*Task prompt:*
Would you transcribe the line that holds "(email, SMS, helpers)", plus every line beneath it through the end of the data, exactly and with nothing added?

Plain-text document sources
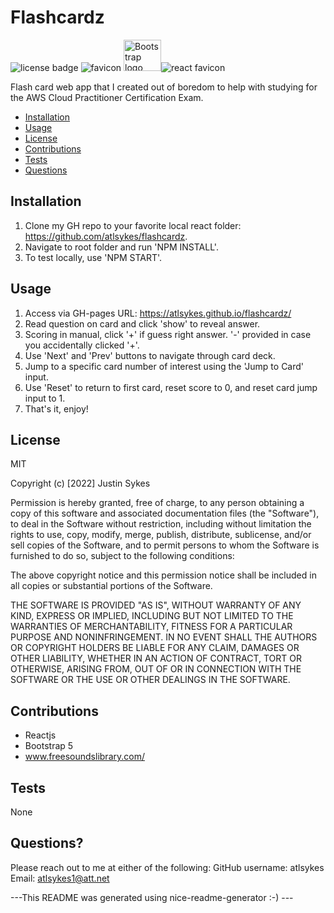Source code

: # Flashcardz

![license badge](https://img.shields.io/badge/license-MIT-brightgreen) ![favicon](./public/favicon.ico) <img src="https://getbootstrap.com/docs/5.1/assets/brand/bootstrap-logo-shadow.png" alt="Bootstrap logo" width="60" height="50">![react favicon](./public/react-favicon.ico)

Flash card web app that I created out of boredom to help with studying for the AWS Cloud Practitioner Certification Exam.
    
- [Installation](#installation)
- [Usage](#usage)
- [License](#license)
- [Contributions](#contributions)
- [Tests](#test)
- [Questions](#questions)
    
## Installation
    
1. Clone my GH repo to your favorite local react folder: https://github.com/atlsykes/flashcardz.
2. Navigate to root folder and run 'NPM INSTALL'.
3. To test locally, use 'NPM START'.
    
## Usage
    
1. Access via GH-pages URL: https://atlsykes.github.io/flashcardz/
2. Read question on card and click 'show' to reveal answer.
3. Scoring in manual, click '+' if guess right answer. '-' provided in case you accidentally clicked '+'.
4. Use 'Next' and 'Prev' buttons to navigate through card deck.
5. Jump to a specific card number of interest using the 'Jump to Card' input.
6. Use 'Reset' to return to first card, reset score to 0, and reset card jump input to 1.
7. That's it, enjoy!
    
## License
    
MIT
    
Copyright (c) [2022] Justin Sykes
    
Permission is hereby granted, free of charge, to any person obtaining a copy
of this software and associated documentation files (the "Software"), to deal
in the Software without restriction, including without limitation the rights
to use, copy, modify, merge, publish, distribute, sublicense, and/or sell
copies of the Software, and to permit persons to whom the Software is
furnished to do so, subject to the following conditions:
    
The above copyright notice and this permission notice shall be included in all
copies or substantial portions of the Software.
    
THE SOFTWARE IS PROVIDED "AS IS", WITHOUT WARRANTY OF ANY KIND, EXPRESS OR
IMPLIED, INCLUDING BUT NOT LIMITED TO THE WARRANTIES OF MERCHANTABILITY,
FITNESS FOR A PARTICULAR PURPOSE AND NONINFRINGEMENT. IN NO EVENT SHALL THE
AUTHORS OR COPYRIGHT HOLDERS BE LIABLE FOR ANY CLAIM, DAMAGES OR OTHER
LIABILITY, WHETHER IN AN ACTION OF CONTRACT, TORT OR OTHERWISE, ARISING FROM,
OUT OF OR IN CONNECTION WITH THE SOFTWARE OR THE USE OR OTHER DEALINGS IN THE
SOFTWARE.
    
## Contributions
    
- Reactjs
- Bootstrap 5
- www.freesoundslibrary.com/
    
## Tests
    
None
    
## Questions?
Please reach out to me at either of the following:
GitHub username: atlsykes
Email: atlsykes1@att.net
    
    
 ---This README was generated using nice-readme-generator :-) ---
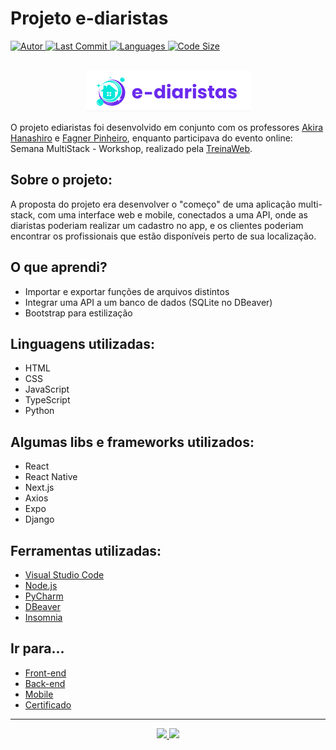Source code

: # Projeto e-diaristas

<a href="https://github.com/shioheii">
  <img alt="Autor" src="https://img.shields.io/badge/autor-Bruno%20Shiohei%20Kinoshita%20do%20Nascimento-DB3833">
</a>
<!--<a href="#">
  <img alt="Stars" src="https://img.shields.io/github/stars/shioheii/ediaristas?color=DB3833">
</a>-->
<a href="#">
  <img alt="Last Commit" src="https://img.shields.io/github/last-commit/shioheii/ediaristas?color=DB3833">
</a>
<a href="#">
  <img alt="Languages" src="https://img.shields.io/github/languages/count/shioheii/ediaristas?color=DB3833">
</a>
<a href="#">
  <img alt="Code Size" src="https://img.shields.io/github/languages/code-size/shioheii/ediaristas?color=DB3833">
</a> </br> </br>

<p align="center">
  <img src="./images/logo.png" alt="Logo">
</p>

O projeto ediaristas foi desenvolvido em conjunto com os professores [Akira Hanashiro](https://github.com/hanashiro) e [Fagner Pinheiro](https://github.com/fagnerpsantos), enquanto participava do evento online: Semana MultiStack - Workshop, realizado pela [TreinaWeb](https://www.treinaweb.com.br/?gclid=Cj0KCQjwtrSLBhCLARIsACh6Rmi3DGUvzdSSAIIUuiO5q3WNbePfaEsLayAvcEtfEdu42vP3KHLriCgaAnhsEALw_wcB).

## Sobre o projeto:

A proposta do projeto era desenvolver o "começo" de uma aplicação multi-stack, com uma interface web e mobile, conectados a uma API, onde as diaristas poderiam realizar um cadastro no app, e os clientes poderiam encontrar os profissionais que estão disponíveis perto de sua localização.

## O que aprendi?

- Importar e exportar funções de arquivos distintos
- Integrar uma API a um banco de dados (SQLite no DBeaver)
- Bootstrap para estilização

## Linguagens utilizadas:

- HTML
- CSS
- JavaScript
- TypeScript
- Python

## Algumas libs e frameworks utilizados:

- React
- React Native
- Next.js
- Axios
- Expo
- Django

## Ferramentas utilizadas:

- [Visual Studio Code](https://code.visualstudio.com/)
- [Node.js](https://nodejs.org/en/)
- [PyCharm](https://www.jetbrains.com/pt-br/pycharm/download/#section=windows)
- [DBeaver](https://dbeaver.io/download/)
- [Insomnia](https://insomnia.rest/download)

## Ir para...
- [Front-end](https://github.com/shioheii/ediaristas/tree/main/frontend)
- [Back-end](https://github.com/shioheii/ediaristas/tree/main/backend)
- [Mobile](https://github.com/shioheii/ediaristas/tree/main/mobile)
- [Certificado](https://github.com/shioheii/Certificados/blob/main/Meus%20certificados/TreinaWeb/Multi-stack%202%C2%AA%20edi%C3%A7%C3%A3o%20-%20Workshop.pdf)

---

<p align="center">
  <a alt="Bruno Shiohei Kinoshita do Nascimento Linkedin" href="https://www.linkedin.com/in/bruno-shiohei-24b27621a/">
    <img src="https://img.shields.io/badge/LinkedIn-Bruno%20Shiohei%20Kinoshita%20do%20Nascimento-blue?logo=linkedin">
  </a>
  <a alt="Bruno Shiohei Kinoshita do Nascimento GitHub" href="https://github.com/shioheii">
    <img src="https://img.shields.io/badge/GitHub-shioheii-lightgrey?logo=github">
  </a>
</p>
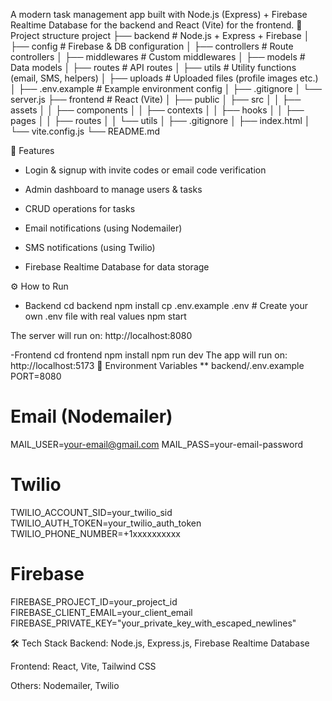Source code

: A modern task management app built with Node.js (Express) + Firebase Realtime Database for the backend and React (Vite) for the frontend.
📂 Project structure
project
├── backend                # Node.js + Express + Firebase
│   ├── config             # Firebase & DB configuration
│   ├── controllers        # Route controllers
│   ├── middlewares        # Custom middlewares
│   ├── models             # Data models
│   ├── routes             # API routes
│   ├── utils              # Utility functions (email, SMS, helpers)
│   ├── uploads            # Uploaded files (profile images etc.)
│   ├── .env.example       # Example environment config
│   ├── .gitignore
│   └── server.js
├── frontend               # React (Vite)
│   ├── public
│   ├── src
│   │   ├── assets
│   │   ├── components
│   │   ├── contexts
│   │   ├── hooks
│   │   ├── pages
│   │   ├── routes
│   │   └── utils
│   ├── .gitignore
│   ├── index.html
│   └── vite.config.js
└── README.md

🚀 Features
* Login & signup with invite codes or email code verification

* Admin dashboard to manage users & tasks

* CRUD operations for tasks

* Email notifications (using Nodemailer)

* SMS notifications (using Twilio)

* Firebase Realtime Database for data storage

⚙️ How to Run
- Backend
cd backend
npm install
cp .env.example .env   # Create your own .env file with real values
npm start

The server will run on: http://localhost:8080

-Frontend
cd frontend
npm install
npm run dev
The app will run on: http://localhost:5173
🔑 Environment Variables
** backend/.env.example
PORT=8080

# Email (Nodemailer)
MAIL_USER=your-email@gmail.com
MAIL_PASS=your-email-password

# Twilio
TWILIO_ACCOUNT_SID=your_twilio_sid
TWILIO_AUTH_TOKEN=your_twilio_auth_token
TWILIO_PHONE_NUMBER=+1xxxxxxxxxx

# Firebase
FIREBASE_PROJECT_ID=your_project_id
FIREBASE_CLIENT_EMAIL=your_client_email
FIREBASE_PRIVATE_KEY="your_private_key_with_escaped_newlines"


🛠️ Tech Stack
Backend: Node.js, Express.js, Firebase Realtime Database

Frontend: React, Vite, Tailwind CSS

Others: Nodemailer, Twilio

*Task response:*
│   ├── utils              # Utility functions (email, SMS, helpers)
│   ├── uploads            # Uploaded files (profile images etc.)
│   ├── .env.example       # Example environment config
│   ├── .gitignore
│   └── server.js
├── frontend               # React (Vite)
│   ├── public
│   ├── src
│   │   ├── assets
│   │   ├── components
│   │   ├── contexts
│   │   ├── hooks
│   │   ├── pages
│   │   ├── routes
│   │   └── utils
│   ├── .gitignore
│   ├── index.html
│   └── vite.config.js
└── README.md

🚀 Features
* Login & signup with invite codes or email code verification

* Admin dashboard to manage users & tasks

* CRUD operations for tasks

* Email notifications (using Nodemailer)

* SMS notifications (using Twilio)

* Firebase Realtime Database for data storage

⚙️ How to Run
- Backend
cd backend
npm install
cp .env.example .env   # Create your own .env file with real values
npm start

The server will run on: http://localhost:8080

-Frontend
cd frontend
npm install
npm run dev
The app will run on: http://localhost:5173
🔑 Environment Variables
** backend/.env.example
PORT=8080

# Email (Nodemailer)
MAIL_USER=your-email@gmail.com
MAIL_PASS=your-email-password

# Twilio
TWILIO_ACCOUNT_SID=your_twilio_sid
TWILIO_AUTH_TOKEN=your_twilio_auth_token
TWILIO_PHONE_NUMBER=+1xxxxxxxxxx

# Firebase
FIREBASE_PROJECT_ID=your_project_id
FIREBASE_CLIENT_EMAIL=your_client_email
FIREBASE_PRIVATE_KEY="your_private_key_with_escaped_newlines"


🛠️ Tech Stack
Backend: Node.js, Express.js, Firebase Realtime Database

Frontend: React, Vite, Tailwind CSS

Others: Nodemailer, Twilio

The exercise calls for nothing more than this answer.